▶ [Dataset entries]:

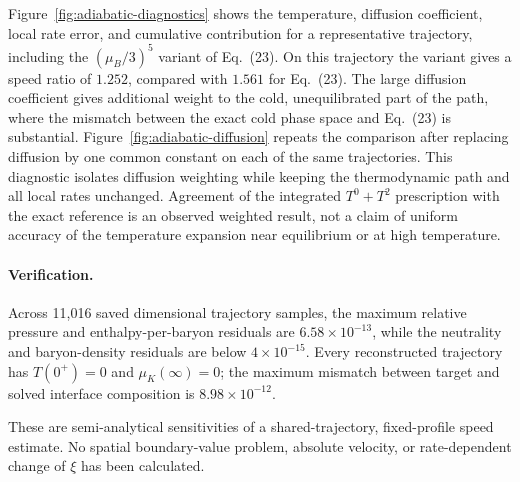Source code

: Figure~\ref{fig:adiabatic-diagnostics} shows the temperature, diffusion coefficient, local rate error, and cumulative contribution for a representative trajectory, including the \((\mu_B/3)^5\) variant of Eq.~(23).
On this trajectory the variant gives a speed ratio of \(1.252\), compared with \(1.561\) for Eq.~(23).
The large diffusion coefficient gives additional weight to the cold, unequilibrated part of the path, where the mismatch between the exact cold phase space and Eq.~(23) is substantial.
Figure~\ref{fig:adiabatic-diffusion} repeats the comparison after replacing diffusion by one common constant on each of the same trajectories.
This diagnostic isolates diffusion weighting while keeping the thermodynamic path and all local rates unchanged.
Agreement of the integrated \(T^0+T^2\) prescription with the exact reference is an observed weighted result, not a claim of uniform accuracy of the temperature expansion near equilibrium or at high temperature.
\paragraph{Verification.}
Across 11,016 saved dimensional trajectory samples, the maximum relative pressure and enthalpy-per-baryon residuals are \(6.58\times10^{-13}\), while the neutrality and baryon-density residuals are below \(4\times10^{-15}\).
Every reconstructed trajectory has \(T(0^+)=0\) and \(\mu_K(\infty)=0\); the maximum mismatch between target and solved interface composition is \(8.98\times10^{-12}\).

\par
These are semi-analytical sensitivities of a shared-trajectory, fixed-profile speed estimate.
No spatial boundary-value problem, absolute velocity, or rate-dependent change of \(\xi\) has been calculated.

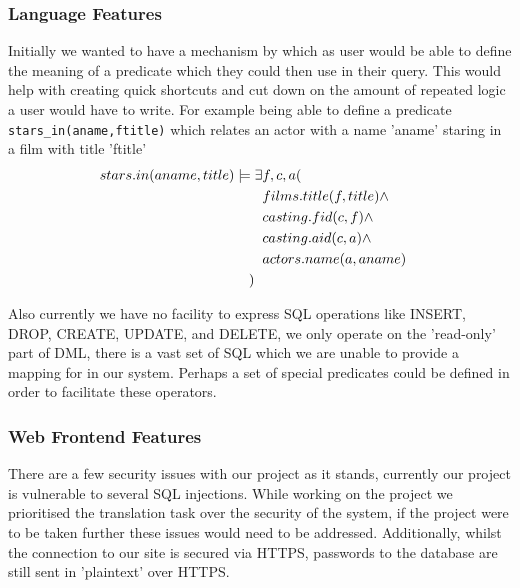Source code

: \documentclass[a4paper, 11pt]{article}
\begin{document}
    \subsubsection{Language Features}
    Initially we wanted to have a mechanism by which as user would be able to
    define the meaning of a predicate which they could then use in their query.
    This would help with creating quick shortcuts and cut down on the amount of 
    repeated logic a user would have to write. For example being able to define a 
    predicate \texttt{stars\_in(aname,ftitle)} which relates an actor with a name 
    'aname' staring in a film with title 'ftitle'
    \begin{align*}
      stars.in(aname, title) \models \exists  & f,c,a (  &                                    \\
                                              & films.title(f,title) \land &                  \\
                                              & casting.fid(c,f) \land &                      \\
                                              & casting.aid(c,a) \land &                      \\
                                              & actors.name(a,aname) &                        \\
    ) \hspace{2mm} & &
    \end{align*}

    Also currently we have no facility to express SQL operations like INSERT, 
    DROP, CREATE, UPDATE, and DELETE, we only operate on the 'read-only' part 
    of DML, there is a vast set of SQL which we are unable to provide a mapping 
    for in our system. Perhaps a set of special predicates could be defined in
    order to facilitate these operators.
    
    \subsubsection{Web Frontend Features}
    There are a few security issues with our project as it stands, currently our 
    project is vulnerable to several SQL injections. While working on the project
    we prioritised the translation task over the security of the system, if the 
    project were to be taken further these issues would need to be addressed. 
    Additionally, whilst the connection to our site is secured via HTTPS, 
    passwords to the database are still sent in 'plaintext' over HTTPS.
    
\end{document}
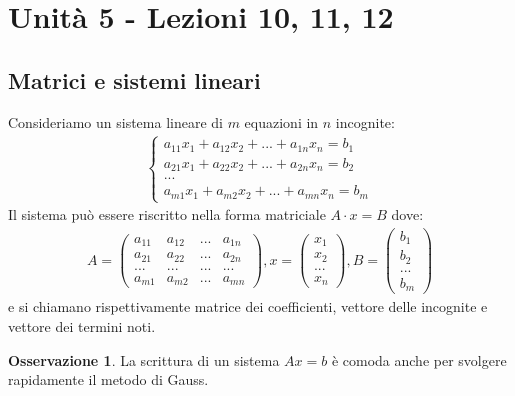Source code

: \documentclass[a4paper]{article}
\theoremstyle{definition}
\newtheorem*{oss}{Osservazione}
\begin{document}
\section{Unità 5 - Lezioni 10, 11, 12}
\subsection{Matrici e sistemi lineari}
	Consideriamo un sistema lineare di $m$ equazioni in $n$ incognite:
	\begin{align*}
		\begin{cases}
			a_{11}x_1 + a_{12}x_2 + ... + a_{1n}x_n = b_1 \\
			a_{21}x_1 + a_{22}x_2 + ... + a_{2n}x_n = b_2 \\
			... \\
			a_{m1}x_1 + a_{m2}x_2 + ... + a_{mn}x_n = b_m
		\end{cases}
	\end{align*}
	Il sistema può essere riscritto nella forma matriciale $A \cdot x = B$ dove:
	\begin{align*}
		A = \begin{pmatrix}
			a_{11} & a_{12} & ... & a_{1n} \\
			a_{21} & a_{22} & ... & a_{2n} \\
			...    & ...    & ... & ...    \\
			a_{m1} & a_{m2} & ... & a_{mn}
		\end{pmatrix}, x = \begin{pmatrix}
			x_1 \\
			x_2 \\
			... \\
			x_n
		\end{pmatrix}, B = \begin{pmatrix}
			b_1 \\
			b_2 \\
			... \\
			b_m
		\end{pmatrix}
	\end{align*}
	e si chiamano rispettivamente matrice dei coefficienti, vettore delle incognite e vettore dei termini noti.
	\begin{oss}
		La scrittura di un sistema $Ax=b$ è comoda anche per svolgere rapidamente il metodo di Gauss.
	\end{oss}
\end{document}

▶ [Brief]: Find the lines above holding the word "currently" and show them.

▶ [Response for this exercise]:
    Also currently we have no facility to express SQL operations like INSERT, 
    There are a few security issues with our project as it stands, currently our 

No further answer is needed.